Рома жив, а я вам не Настя, растерянно подумал Норм, перехватывая канат все чаще. И вспомнил.
Не всё.
Кое-что.
Вспомнил, что он, что она – Настя. Был Настей, вернее. Когда-то давно, в другом мире. В том мире не умирали и не оживали. Там жили тихой серой жизнью.
И там был другой Рома.
И он умирает. Сейчас.
Норм закричал, срывая голос, – и в этот миг ему на голову легло тяжелое прохладное полотнище флага.
И в следующую секунду Норм знал, что делать.
Он намотал край флага на кулак, полоснул саблей вдоль каната, накинул на себя золотое полотнище, как плащ, свистнул Рому, не глядя запрыгнул ему на спину и послал его чуть вперед, на карниз широкого проема в стене.
Внизу закричали, кто-то вскинул лук.
Флаг полоскался по ветру. В такт ему полоскались грива Ромы и разодранная штанина Норма. Зашить бы.
Опять нет времени, подумал Норм с сожалением, окинул долгим взглядом небо, леса, поля, дымы, огни, стены и руины покоренного мира и закричал, наматывая золотой край на кулак:
– Победа!
Набросил флаг Роме на глаза и послал коня в последний длинный прыжок навстречу лучникам.
23. Пусть растет
Труднее всего было удержаться от пинка по лежаку – и нырка в колодец, в свет, в бой. Нельзя, сказал себе Норм твердо. Жди.
Это было странно – ждать, когда нет времени, когда кругом война, конец света все ближе и Рома умирает. Тем более странно, что прыжок в колодец резко сокращал дорогу – раз, и я у пещеры, той самой.
А Макс-то не у пещеры, мрачно напомнил себе Норм. Где ты уже, прохвост курчавый?
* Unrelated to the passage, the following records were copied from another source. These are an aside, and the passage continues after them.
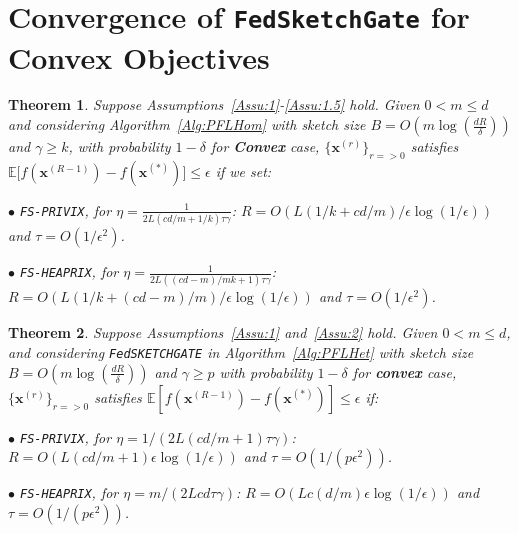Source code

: \documentclass[sigconf, anonymous, review]{acmart}
\newcommand{\todo}[1]{\textcolor{red}{ToDo:~#1}}
\newtheorem{theorem}{Theorem}
\begin{document}
\section{Convergence of \texttt{FedSketchGate} for Convex Objectives}\label{sec:cvx_cvrg_app}
\begin{theorem}\label{thm:homog_case_append}
Suppose Assumptions~\ref{Assu:1}-\ref{Assu:1.5} hold. 
Given $0<m\leq d$ and considering Algorithm~\ref{Alg:PFLHom} with sketch size $B=O\left(m\log\left(\frac{d R}{\delta}\right)\right)$ and $\gamma\geq k$, with probability $1-\delta$ for \textbf{Convex} case, $\{ {\boldsymbol{x}}^{(r)}\}_{r=>0}$ satisfies $ \mathbb{E}\Big[f({\boldsymbol{x}}^{(R-1)})-f({\boldsymbol{x}}^{(*)})\Big]\leq \epsilon$ if we set:  

\noindent $\bullet$ \texttt{FS-PRIVIX}, for $\eta=\frac{1}{2L(cd/m+1/k)\tau\gamma}$: $R =O\left(L\left(1/k+cd/m\right)/\epsilon\log\left(1/\epsilon \right)\right)$ and
$\tau=O\left(1/\epsilon^2\right)$.

\noindent $\bullet$ \texttt{FS-HEAPRIX}, for $\eta=\frac{1}{2L\left((cd-m)/mk+1\right)\tau\gamma}$:   $R =O\left(L\left(1/k+(cd-m)/m\right)/\epsilon\log\left(1/\epsilon \right)\right)$ and $\tau=O\left(1/\epsilon^2\right)$.


\end{theorem}

\begin{theorem}\label{thm:hetreg_case_appendix_cvx}
Suppose Assumptions~\ref{Assu:1} and~\ref{Assu:2} hold. Given $0<m\leq d$, and considering \texttt{FedSKETCHGATE} in Algorithm~\ref{Alg:PFLHet} with sketch size $B=O\left(m\log\left(\frac{d R}{\delta}\right)\right)$ and $\gamma\geq p$ with probability $1-\delta$ for \textbf{convex} case, $\{ {\boldsymbol{x}}^{(r)}\}_{r=>0}$ satisfies $ \mathbb{E}[f({\boldsymbol{x}}^{(R-1)})-f({\boldsymbol{x}}^{(*)})]\leq \epsilon$ if: 
 
\noindent $\bullet$ \texttt{FS-PRIVIX}, for $\eta=1/(2L(c d/m+1)\tau\gamma)$:  $R=O\left(L(cd/m+1)\epsilon \log(1/\epsilon)\right)$ and $\tau=O\left(1/(p\epsilon^2)\right)$.

\noindent $\bullet$ \texttt{FS-HEAPRIX}, for $\eta=m/(2L c d\tau\gamma)$: $R=O\left(Lc(d/m)\epsilon \log(1/\epsilon)\right)$ and $\tau=O\left(1/(p\epsilon^2)\right)$.
 \end{theorem}
\end{document}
Двери лязгнули раз, другой и третий и открылись. Норм зажмурился и не открывал глаз, пока не почувствовал, что его ведут по свежему воздуху, навсегда пропахшему спичками. Я очнусь и убью тебя, понял? – подумал он. Очнусь – и убью.
– Что с Ромой? – спросил Норм, не оборачиваясь. Хватит, повертелся в первый день, когда пытался до кого-нибудь докричаться, – это воспоминание почему-то продолжало четко тлеть в выжженной памяти.
– Колики, – торопливо ответил незнакомый голос. Кажется, девичий.
– Что у тебя с голосом?
– У тебя, скорее, – сказал Макс и, кажется, хмыкнул.
Я тебе похмыкаю, подумал Норм, но решил воздержаться от глупых вопросов, которых от него, наверное, ждали, и постарался быть деловитым:
– Так, колики, и что? Его поднять смогли, водить начали?
– Я не знаю, мы уехали сразу, до соревнований еще.
– Каких соревнований?
– Ну этих твоих, конкур, что ли.
Норм остановился и медленно спросил:
– Так вы что… месяц ко мне шли про колики сообщать? Он же… Когда соревнования были?
– Ну… вчера, – ответил Макс не очень уверенно. – Тут столько всего… Точно вчера, да.
– Так, – повторил Норм. – А я… Меня сюда когда перенесло?